1. Norman Borlaug
In a world where Bieber, Iggy Azalea, and Nikki Minaj reign supreme in the media, it's easy to lose sight of what really matters. When he died in 2009, I can honestly say I don't remember seeing anything on the news about Norman Borlaug.
He was the father of the Green Revolution, and he is only one of seven to receive the Nobel Peace Prize, the Presidential Medal of Freedom and the Congressional Gold Medal. He saved the Third World, and most of the collective universe (or at least Twitter) turned a blind eye.
The story begins on fledgling Iowa farm during the Great Depression. While Borlaug was growing up, something in the desperate lifestyle his family led cultivated a sense of longing to save the world. He worked for sixteen years developing a wheat strand resistant to rust and other botanical pathologies.
In Mexico, Borlaug crossbred a type of wheat that could flourish in the tropics and withstand disease. He brought the plant variety to Mexico, Pakistan and India, feeding untold numbers of hungry people. Almost immediately, 95 percent of Mexico's wheat utilized Borlaug's model, and Pakistan and India doubled wheat production and vastly improved food security. Amazingly, India's economy grew nine-fold, and since the 1960s its population has doubled. He later brought his methods to Africa and other starving areas of the world.
One humble American biologist saved a billion lives.
2. Ignaz Semmelweis
Ever wondered where the notion of washing your hands came from?
Ignaz Semmelweis was a Hungarian physician who came up with the idea of hospitals using chlorinated lime in between handling cadavers and caring for patients. Once the hospital implemented the procedure, the mortality rate dropped 90 percent.

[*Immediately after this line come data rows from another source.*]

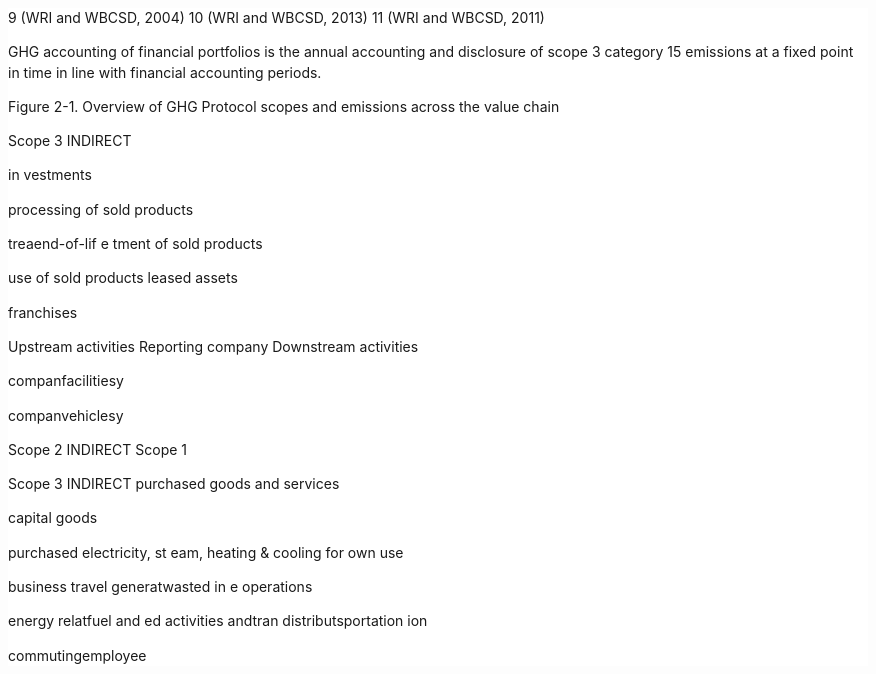 9 (WRI and WBCSD, 2004)
10 (WRI and WBCSD, 2013)
11 (WRI and WBCSD, 2011)


GHG accounting of financial portfolios is the annual accounting and disclosure of scope 3
category 15 emissions at a fixed point in time in line with financial accounting periods.


Figure 2-1. Overview of GHG Protocol scopes and emissions across the value chain


Scope 3 INDIRECT


in vestments


processing of sold products


treaend-of-lif e tment of
sold products


use of sold products leased assets


franchises


Upstream activities Reporting company Downstream activities


companfacilitiesy


companvehiclesy


Scope 2 INDIRECT Scope 1


Scope 3 INDIRECT
purchased goods and
services


capital goods


purchased electricity, st eam, heating & cooling
for own use


business travel
generatwasted in e
operations


energy relatfuel and ed
activities
andtran distributsportation ion


commutingemployee


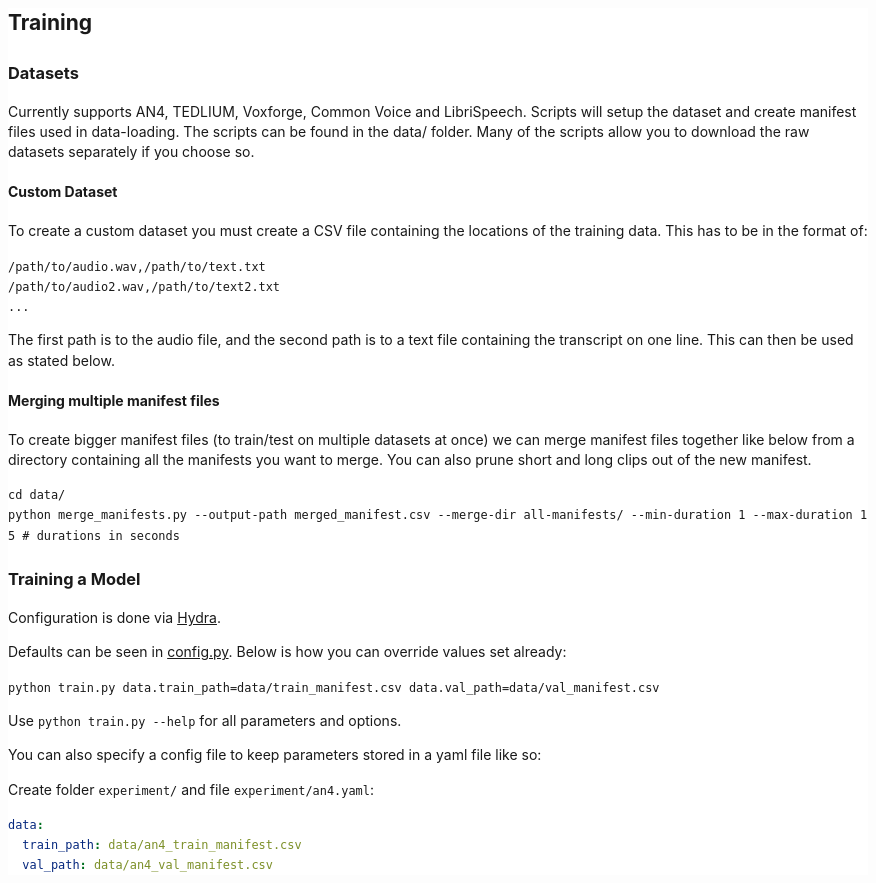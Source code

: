 ## Training

### Datasets

Currently supports AN4, TEDLIUM, Voxforge, Common Voice and LibriSpeech. Scripts will setup the dataset and create manifest files used in data-loading. The scripts can be found in the data/ folder. Many of the scripts allow you to download the raw datasets separately if you choose so.

#### Custom Dataset

To create a custom dataset you must create a CSV file containing the locations of the training data. This has to be in the format of:

```
/path/to/audio.wav,/path/to/text.txt
/path/to/audio2.wav,/path/to/text2.txt
...
```

The first path is to the audio file, and the second path is to a text file containing the transcript on one line. This can then be used as stated below.


#### Merging multiple manifest files

To create bigger manifest files (to train/test on multiple datasets at once) we can merge manifest files together like below from a directory
containing all the manifests you want to merge. You can also prune short and long clips out of the new manifest.

```
cd data/
python merge_manifests.py --output-path merged_manifest.csv --merge-dir all-manifests/ --min-duration 1 --max-duration 15 # durations in seconds
```

### Training a Model

Configuration is done via [Hydra](https://github.com/facebookresearch/hydra).

Defaults can be seen in [config.py](deepspeech_pytorch/configs/train_config.py). Below is how you can override values set already:

```
python train.py data.train_path=data/train_manifest.csv data.val_path=data/val_manifest.csv
```

Use `python train.py --help` for all parameters and options.

You can also specify a config file to keep parameters stored in a yaml file like so:

Create folder `experiment/` and file `experiment/an4.yaml`:
```yaml
data:
  train_path: data/an4_train_manifest.csv
  val_path: data/an4_val_manifest.csv
```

His contemporaries thought he was insane and his wife thought he was insane. They put him in an insane asylum where he died without recognition for this groundbreaking theory. Two years after his death, Louis Pasteur took his findings and developed the germ theory of disease which would pave the way for a clean new world.
Ironically, Semmelweis died of septicemia, a diseased caused by infection, which could've been thwarted with a simple scrubbing of Dove.
London researchers claim that a million deaths would be prevented every year if everyone washed their hands. More than 247 Americans die each day from doctors spreading germs. You can thank Mr. Semmelweis for noticing cleanliness is next to godliness, because without it, you'd likely push daisies.
3. James Harrison
If you've ever wondered whether real-life superheroes walk in our midst, you can put those thoughts to rest, because they do. Australian James Harrison is someone out of a comic book. Over the course of his lifetime, he has saved approximately two million babies.
His blood contains a rare antibody that cures unborn babies of Rhesus disease, a deadly form of anemia which destroys blood cells. Since he was 18, Harrison has donated plasma more than a thousand times. Now 77, he can look back and know he's prevented approximately two million miscarriages and premature deaths.
The unique composition of his blood rendered Harrison a living angel.
4. Alexander Fleming
Back in the early 20th century, if you caught gonorrhea from a filthy harlot, you most likely faced a swift and sudden death. In 1928, Alexander Fleming accidentally discovered penicillin, and it is saving millions of people as I write these words.
Fleming noticed soldiers dying of sepsis caused by infected wounds during World War I. One day in his laboratory, he noticed bacteria avoiding an odd piece of mold, which he later found to be part of the penicillium family. He isolated it, and revolutionized modern antibiotics forever.
By World War II, Fleming and his cohorts created enough penicillin to treat every soldier in the Allied Forces. (It's one of the reasons we beat the Germans.) Everything from gangrene to syphilis to tuberculosis was eliminated with a dose of this potently magical antidote.
The next time you get The Clap, you have Alexander Fleming to thank on behalf of your genitals.
5. Robert Thom
Think about water. Think about how it's used for consumption and medicine and industry. Think about how utterly dependent you are on its availability. When you think of this, think of Robert Thom.
Water-borne diseases cause 1.8 million deaths a year-the result of not having access to clean, pathogen-free water.
In 1804, Thom created the world's first municipal water treatment plant in Paisley, Scotland. Today, water treatment centers can be found in every modernized city across the globe. Although Sir Francis Bacon dabbled in desalination as early as 1627, Thom perfected the art of engineering high-quality H20.
This lone Scotsman would end up preventing infinite deaths, now and in the future, and his Wikipedia page is only 85 words.